[Records excerpted from a collection]
/---

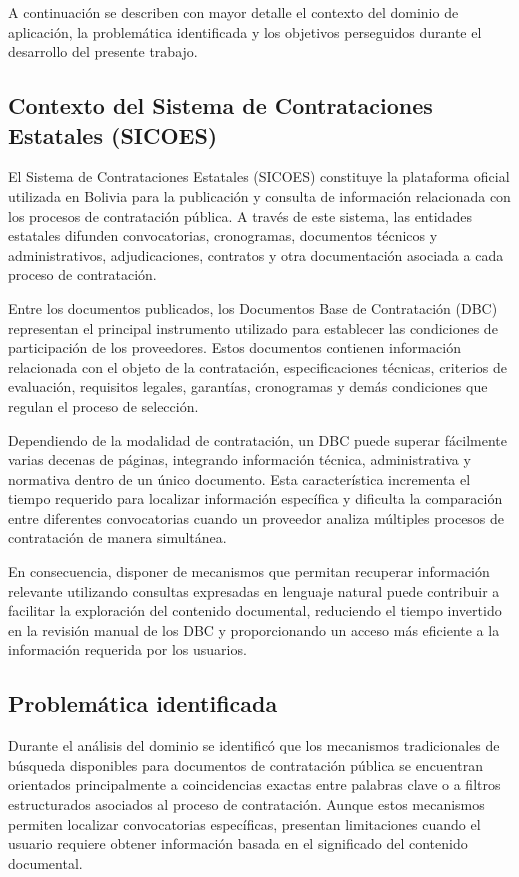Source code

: A continuación se describen con mayor detalle el contexto del dominio de aplicación, la problemática identificada y los objetivos perseguidos durante el desarrollo del presente trabajo.

\subsection{Contexto del Sistema de Contrataciones Estatales (SICOES)}

El Sistema de Contrataciones Estatales (SICOES) constituye la plataforma oficial utilizada en Bolivia para la publicación y consulta de información relacionada con los procesos de contratación pública. A través de este sistema, las entidades estatales difunden convocatorias, cronogramas, documentos técnicos y administrativos, adjudicaciones, contratos y otra documentación asociada a cada proceso de contratación.

Entre los documentos publicados, los Documentos Base de Contratación (DBC) representan el principal instrumento utilizado para establecer las condiciones de participación de los proveedores. Estos documentos contienen información relacionada con el objeto de la contratación, especificaciones técnicas, criterios de evaluación, requisitos legales, garantías, cronogramas y demás condiciones que regulan el proceso de selección.

Dependiendo de la modalidad de contratación, un DBC puede superar fácilmente varias decenas de páginas, integrando información técnica, administrativa y normativa dentro de un único documento. Esta característica incrementa el tiempo requerido para localizar información específica y dificulta la comparación entre diferentes convocatorias cuando un proveedor analiza múltiples procesos de contratación de manera simultánea.

En consecuencia, disponer de mecanismos que permitan recuperar información relevante utilizando consultas expresadas en lenguaje natural puede contribuir a facilitar la exploración del contenido documental, reduciendo el tiempo invertido en la revisión manual de los DBC y proporcionando un acceso más eficiente a la información requerida por los usuarios.

\subsection{Problemática identificada}

Durante el análisis del dominio se identificó que los mecanismos tradicionales de búsqueda disponibles para documentos de contratación pública se encuentran orientados principalmente a coincidencias exactas entre palabras clave o a filtros estructurados asociados al proceso de contratación. Aunque estos mecanismos permiten localizar convocatorias específicas, presentan limitaciones cuando el usuario requiere obtener información basada en el significado del contenido documental.

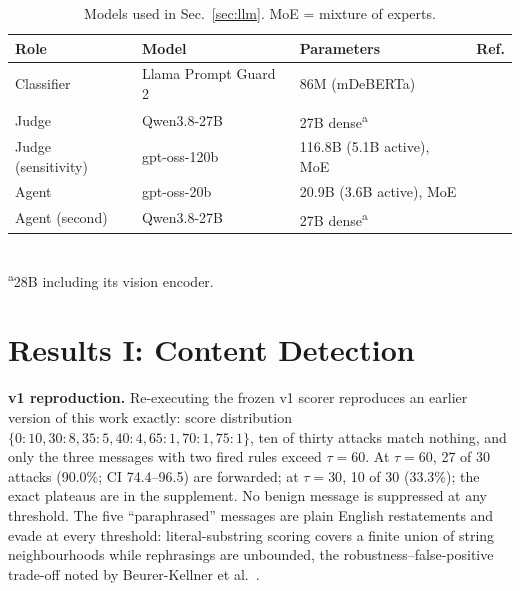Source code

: \documentclass[conference]{IEEEtran}
\newcommand{\ourfirst}{an earlier version of this work}
\newcommand{\ourfirst}{our first manuscript}
\begin{document}
\begin{table}[t]
\centering
\caption{Models used in Sec.~\ref{sec:llm}. MoE = mixture of experts.}
\label{tab:models}
\footnotesize
\setlength{\tabcolsep}{2pt}
\begin{tabular}{@{}llll@{}}
\toprule
\textbf{Role} & \textbf{Model} & \textbf{Parameters} & \textbf{Ref.} \\
\midrule
Classifier & Llama Prompt Guard 2 & 86M (mDeBERTa) & \cite{promptguard2} \\
Judge & Qwen3.8-27B & 27B dense\textsuperscript{a} & \cite{qwen38} \\
Judge (sensitivity) & gpt-oss-120b & 116.8B (5.1B active), MoE & \cite{gptoss2025} \\
Agent & gpt-oss-20b & 20.9B (3.6B active), MoE & \cite{gptoss2025} \\
Agent (second) & Qwen3.8-27B & 27B dense\textsuperscript{a} & \cite{qwen38} \\
\bottomrule
\end{tabular}
\\[2pt]
\footnotesize\textsuperscript{a}28B including its vision encoder.
\end{table}

\section{Results I: Content Detection}
\label{sec:results1}

\textbf{v1 reproduction.} Re-executing the frozen v1 scorer reproduces \ourfirst{}
exactly: score distribution $\{0{:}10, 30{:}8, 35{:}5, 40{:}4, 65{:}1, 70{:}1, 75{:}1\}$,
ten of thirty attacks match nothing, and only the three messages with two fired rules
exceed $\tau=60$. At $\tau=60$, 27 of 30 attacks (90.0\%; CI 74.4--96.5) are forwarded;
at $\tau=30$, 10 of 30 (33.3\%); the exact plateaus are in the supplement. No benign
message is suppressed at any threshold. The five ``paraphrased'' messages are plain
English restatements and evade at every threshold: literal-substring scoring covers a
finite union of string neighbourhoods while rephrasings are unbounded, the
robustness--false-positive trade-off noted by Beurer-Kellner et al.~\cite{beurerkellner2025patterns}.
\end{document}
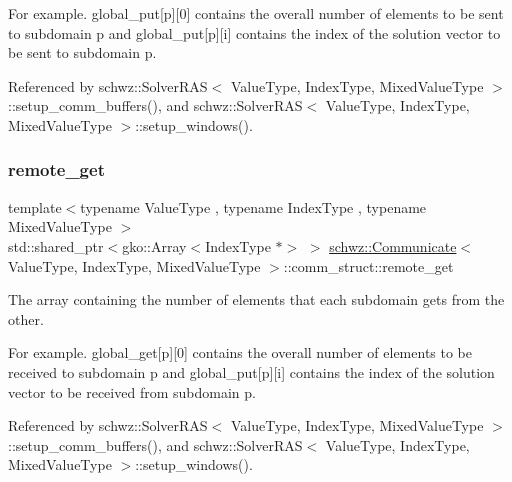 For example. global\+\_\+put\mbox{[}p\mbox{]}\mbox{[}0\mbox{]} contains the overall number of elements to be sent to subdomain p and global\+\_\+put\mbox{[}p\mbox{]}\mbox{[}i\mbox{]} contains the index of the solution vector to be sent to subdomain p. 

Referenced by schwz\+::\+Solver\+R\+A\+S$<$ Value\+Type, Index\+Type, Mixed\+Value\+Type $>$\+::setup\+\_\+comm\+\_\+buffers(), and schwz\+::\+Solver\+R\+A\+S$<$ Value\+Type, Index\+Type, Mixed\+Value\+Type $>$\+::setup\+\_\+windows().

\mbox{\label{structschwz_1_1Communicate_1_1comm__struct_a70f57e5c0ab445089ca9d8bdc0fa3838}} 
\subsubsection{\texorpdfstring{remote\+\_\+get}{remote\_get}}
{\footnotesize\ttfamily template$<$typename Value\+Type , typename Index\+Type , typename Mixed\+Value\+Type $>$ \\
std\+::shared\+\_\+ptr$<$gko\+::\+Array$<$Index\+Type $\ast$$>$ $>$ \hyperlink{classschwz_1_1Communicate}{schwz\+::\+Communicate}$<$ Value\+Type, Index\+Type, Mixed\+Value\+Type $>$\+::comm\+\_\+struct\+::remote\+\_\+get}



The array containing the number of elements that each subdomain gets from the other. 

For example. global\+\_\+get\mbox{[}p\mbox{]}\mbox{[}0\mbox{]} contains the overall number of elements to be received to subdomain p and global\+\_\+put\mbox{[}p\mbox{]}\mbox{[}i\mbox{]} contains the index of the solution vector to be received from subdomain p. 

Referenced by schwz\+::\+Solver\+R\+A\+S$<$ Value\+Type, Index\+Type, Mixed\+Value\+Type $>$\+::setup\+\_\+comm\+\_\+buffers(), and schwz\+::\+Solver\+R\+A\+S$<$ Value\+Type, Index\+Type, Mixed\+Value\+Type $>$\+::setup\+\_\+windows().

\mbox{\label{structschwz_1_1Communicate_1_1comm__struct_a206d13b093699bf04bd1efb51c4290f2}} 
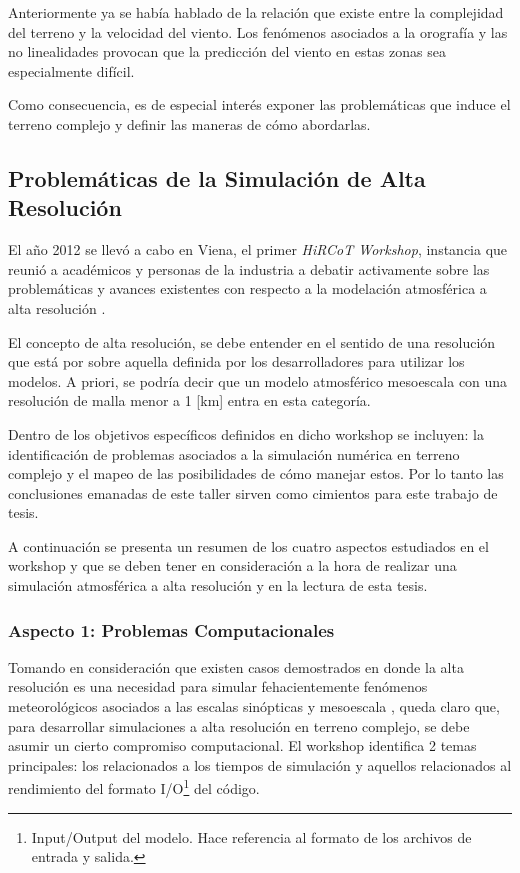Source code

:Anteriormente ya se había hablado de la relación que existe entre la complejidad del terreno y la velocidad del viento. Los fenómenos asociados a la orografía y las no linealidades provocan que la predicción del viento en estas zonas sea especialmente difícil. 

Como consecuencia, es de especial interés exponer las problemáticas que induce el terreno complejo y definir las maneras de cómo abordarlas.
\subsection{Problemáticas de la Simulación de Alta Resolución}
El año 2012 se llevó a cabo en Viena, el primer \emph{HiRCoT Workshop}, instancia que reunió a académicos y personas de la industria a debatir activamente sobre las problemáticas y avances existentes con respecto a la modelación atmosférica a alta resolución \citep{arnold2012high}.

El concepto de alta resolución, se debe entender en el sentido de una resolución que está por sobre aquella definida por los desarrolladores para utilizar los modelos. A priori, se podría decir que un modelo atmosférico mesoescala con una resolución de malla menor a 1 [km] entra en esta categoría.

Dentro de los objetivos específicos definidos en dicho workshop se incluyen: la identificación de problemas asociados a la simulación numérica en terreno complejo y el mapeo de las posibilidades de cómo manejar estos. Por lo tanto las conclusiones emanadas de este taller sirven como cimientos para este trabajo de tesis.

A continuación se presenta un resumen de los cuatro aspectos estudiados en el workshop y que se deben tener en consideración a la hora de realizar una simulación atmosférica a alta resolución y en la lectura de esta tesis.

\subsubsection{Aspecto 1: Problemas Computacionales}
Tomando en consideración que existen casos demostrados en donde la alta resolución es una necesidad para simular fehacientemente fenómenos meteorológicos asociados a las escalas sinópticas y mesoescala \citep{morton2007tradeoffs,stevens2010using}, queda claro que, para desarrollar simulaciones a alta resolución en terreno complejo, se debe asumir un cierto compromiso computacional. El workshop identifica 2 temas principales: los relacionados a los tiempos de simulación y aquellos relacionados al rendimiento del formato I/O\footnote{Input/Output del modelo. Hace referencia al formato de los archivos de entrada y salida.} del código.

\---

How to complete this task = Although the records above contain pictures, the copy must not; set down exactly the lines from the one with "its vision encoder." up to and including the one with "to subdomain p.".

Answer space =
\footnotesize\textsuperscript{a}28B including its vision encoder.
\end{table}

\section{Results I: Content Detection}
\label{sec:results1}

\textbf{v1 reproduction.} Re-executing the frozen v1 scorer reproduces \ourfirst{}
exactly: score distribution $\{0{:}10, 30{:}8, 35{:}5, 40{:}4, 65{:}1, 70{:}1, 75{:}1\}$,
ten of thirty attacks match nothing, and only the three messages with two fired rules
exceed $\tau=60$. At $\tau=60$, 27 of 30 attacks (90.0\%; CI 74.4--96.5) are forwarded;
at $\tau=30$, 10 of 30 (33.3\%); the exact plateaus are in the supplement. No benign
message is suppressed at any threshold. The five ``paraphrased'' messages are plain
English restatements and evade at every threshold: literal-substring scoring covers a
finite union of string neighbourhoods while rephrasings are unbounded, the
robustness--false-positive trade-off noted by Beurer-Kellner et al.~\cite{beurerkellner2025patterns}.
\end{document}
 For example. global\+\_\+put\mbox{[}p\mbox{]}\mbox{[}0\mbox{]} contains the overall number of elements to be sent to subdomain p and global\+\_\+put\mbox{[}p\mbox{]}\mbox{[}i\mbox{]} contains the index of the solution vector to be sent to subdomain p. 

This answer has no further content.